For example: If asked, "Do I look Ugly in this Dress?"
A. (True): "Dear, You are a Unique Work of Art beyond that of any article of clothing."
A. (True): "When I look at you I see only the beauty I have come to know and love these many years."
Those are both examples of being honest with the same positive end result without having to lie. The point being that the truth can be said in many ways from Harsh Dry & Possibly Difficult to Gradual and Tactful while still not having to Lie. There is usually some area of subtle delivery, but not always.

Sometimes the Painful Truth of Reality is the only way however. If it's the only way, then we just have to deal with it. They say Ignorance is Bliss and There are some things that should not be known. There is a difference however between Unknown and False Knowing. If someone asks the opinion of another they've taken it upon themselves to deal with that answer, whatever it may be. An honest answer should be given as that is what was asked for. If you ask for Chicken you should get Chicken, not Fish in disguise.

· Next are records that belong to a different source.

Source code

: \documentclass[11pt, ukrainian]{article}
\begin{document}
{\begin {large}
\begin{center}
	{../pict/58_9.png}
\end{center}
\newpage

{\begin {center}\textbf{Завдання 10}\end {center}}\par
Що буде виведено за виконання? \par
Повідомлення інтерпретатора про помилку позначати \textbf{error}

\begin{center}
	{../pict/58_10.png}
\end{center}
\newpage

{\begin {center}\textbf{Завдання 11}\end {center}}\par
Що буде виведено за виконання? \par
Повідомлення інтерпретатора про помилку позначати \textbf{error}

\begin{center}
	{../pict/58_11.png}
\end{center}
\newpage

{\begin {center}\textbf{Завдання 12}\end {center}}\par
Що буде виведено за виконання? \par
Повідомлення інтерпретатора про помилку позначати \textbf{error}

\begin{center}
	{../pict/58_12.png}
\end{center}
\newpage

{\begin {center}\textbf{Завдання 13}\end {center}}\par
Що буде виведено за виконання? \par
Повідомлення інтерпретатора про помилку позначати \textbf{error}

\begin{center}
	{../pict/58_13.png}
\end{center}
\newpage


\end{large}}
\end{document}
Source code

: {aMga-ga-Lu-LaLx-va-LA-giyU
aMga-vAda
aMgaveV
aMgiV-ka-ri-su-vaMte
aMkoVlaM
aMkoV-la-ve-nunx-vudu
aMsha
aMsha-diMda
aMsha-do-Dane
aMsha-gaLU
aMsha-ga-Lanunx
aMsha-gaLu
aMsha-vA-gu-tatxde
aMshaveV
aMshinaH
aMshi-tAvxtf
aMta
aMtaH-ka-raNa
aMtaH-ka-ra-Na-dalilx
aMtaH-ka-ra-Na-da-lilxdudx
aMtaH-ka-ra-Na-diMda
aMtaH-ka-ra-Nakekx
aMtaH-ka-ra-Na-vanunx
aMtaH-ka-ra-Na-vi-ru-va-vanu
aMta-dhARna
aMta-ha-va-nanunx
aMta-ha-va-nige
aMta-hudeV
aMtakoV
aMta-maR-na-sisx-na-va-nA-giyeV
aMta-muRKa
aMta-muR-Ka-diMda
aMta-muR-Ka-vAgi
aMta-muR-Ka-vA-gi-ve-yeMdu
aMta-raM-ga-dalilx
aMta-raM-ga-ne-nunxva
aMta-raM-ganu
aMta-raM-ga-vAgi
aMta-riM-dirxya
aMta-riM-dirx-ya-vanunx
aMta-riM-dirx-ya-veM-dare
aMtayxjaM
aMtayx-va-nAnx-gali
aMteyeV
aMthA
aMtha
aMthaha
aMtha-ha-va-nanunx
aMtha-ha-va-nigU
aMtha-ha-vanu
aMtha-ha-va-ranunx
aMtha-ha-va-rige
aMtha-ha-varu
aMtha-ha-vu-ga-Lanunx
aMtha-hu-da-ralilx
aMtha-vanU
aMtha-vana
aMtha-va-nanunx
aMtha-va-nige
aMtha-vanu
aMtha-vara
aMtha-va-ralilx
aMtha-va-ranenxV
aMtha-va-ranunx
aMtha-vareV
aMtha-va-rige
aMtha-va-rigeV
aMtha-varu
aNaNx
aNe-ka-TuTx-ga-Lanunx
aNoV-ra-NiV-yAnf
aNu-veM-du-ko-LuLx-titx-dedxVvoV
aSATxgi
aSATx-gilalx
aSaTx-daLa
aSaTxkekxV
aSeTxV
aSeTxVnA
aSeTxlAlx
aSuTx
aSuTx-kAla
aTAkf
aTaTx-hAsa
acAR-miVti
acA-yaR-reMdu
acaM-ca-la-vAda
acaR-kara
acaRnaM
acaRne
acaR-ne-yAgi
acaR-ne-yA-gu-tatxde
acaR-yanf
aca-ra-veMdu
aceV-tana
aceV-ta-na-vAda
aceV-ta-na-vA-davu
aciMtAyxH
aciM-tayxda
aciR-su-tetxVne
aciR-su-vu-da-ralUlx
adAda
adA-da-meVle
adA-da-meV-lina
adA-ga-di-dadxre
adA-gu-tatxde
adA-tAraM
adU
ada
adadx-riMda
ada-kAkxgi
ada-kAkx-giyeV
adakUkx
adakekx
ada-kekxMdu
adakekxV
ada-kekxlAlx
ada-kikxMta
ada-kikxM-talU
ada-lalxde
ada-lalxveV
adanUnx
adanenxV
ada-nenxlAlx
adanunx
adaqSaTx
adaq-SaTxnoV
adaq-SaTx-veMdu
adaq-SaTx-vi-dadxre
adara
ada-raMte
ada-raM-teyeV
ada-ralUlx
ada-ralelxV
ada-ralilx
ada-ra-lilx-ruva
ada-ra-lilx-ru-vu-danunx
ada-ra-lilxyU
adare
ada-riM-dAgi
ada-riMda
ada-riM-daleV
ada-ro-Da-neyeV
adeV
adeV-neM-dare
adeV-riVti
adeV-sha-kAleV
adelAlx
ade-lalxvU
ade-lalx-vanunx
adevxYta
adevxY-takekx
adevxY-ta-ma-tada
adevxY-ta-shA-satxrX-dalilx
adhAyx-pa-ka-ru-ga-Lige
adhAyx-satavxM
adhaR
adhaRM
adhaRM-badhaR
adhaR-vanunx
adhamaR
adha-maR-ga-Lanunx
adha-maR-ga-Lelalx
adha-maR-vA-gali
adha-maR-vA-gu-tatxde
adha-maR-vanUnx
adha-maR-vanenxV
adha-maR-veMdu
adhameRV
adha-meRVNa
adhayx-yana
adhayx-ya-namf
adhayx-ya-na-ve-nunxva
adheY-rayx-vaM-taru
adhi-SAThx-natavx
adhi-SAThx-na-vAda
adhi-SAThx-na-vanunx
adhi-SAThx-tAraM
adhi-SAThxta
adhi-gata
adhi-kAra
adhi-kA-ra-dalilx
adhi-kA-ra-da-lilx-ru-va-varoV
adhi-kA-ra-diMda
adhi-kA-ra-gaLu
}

Whether we like it or not the Truth is still the Truth and we can either Accept it and Know what is Real or Deny it and continue to allow Reality to work against us.

I cannot come up with even one example where a Lie becomes more valid or needed than Truth. Let's take your example for "Smokin' Weed and Lying to the Cops." If we would follow the Truth in the first place then Marijuana would never be illegal in the first place.

Can anyone come up with a Situation where a Lie is the only way to go??? I'm trying too, but honestly can't find one....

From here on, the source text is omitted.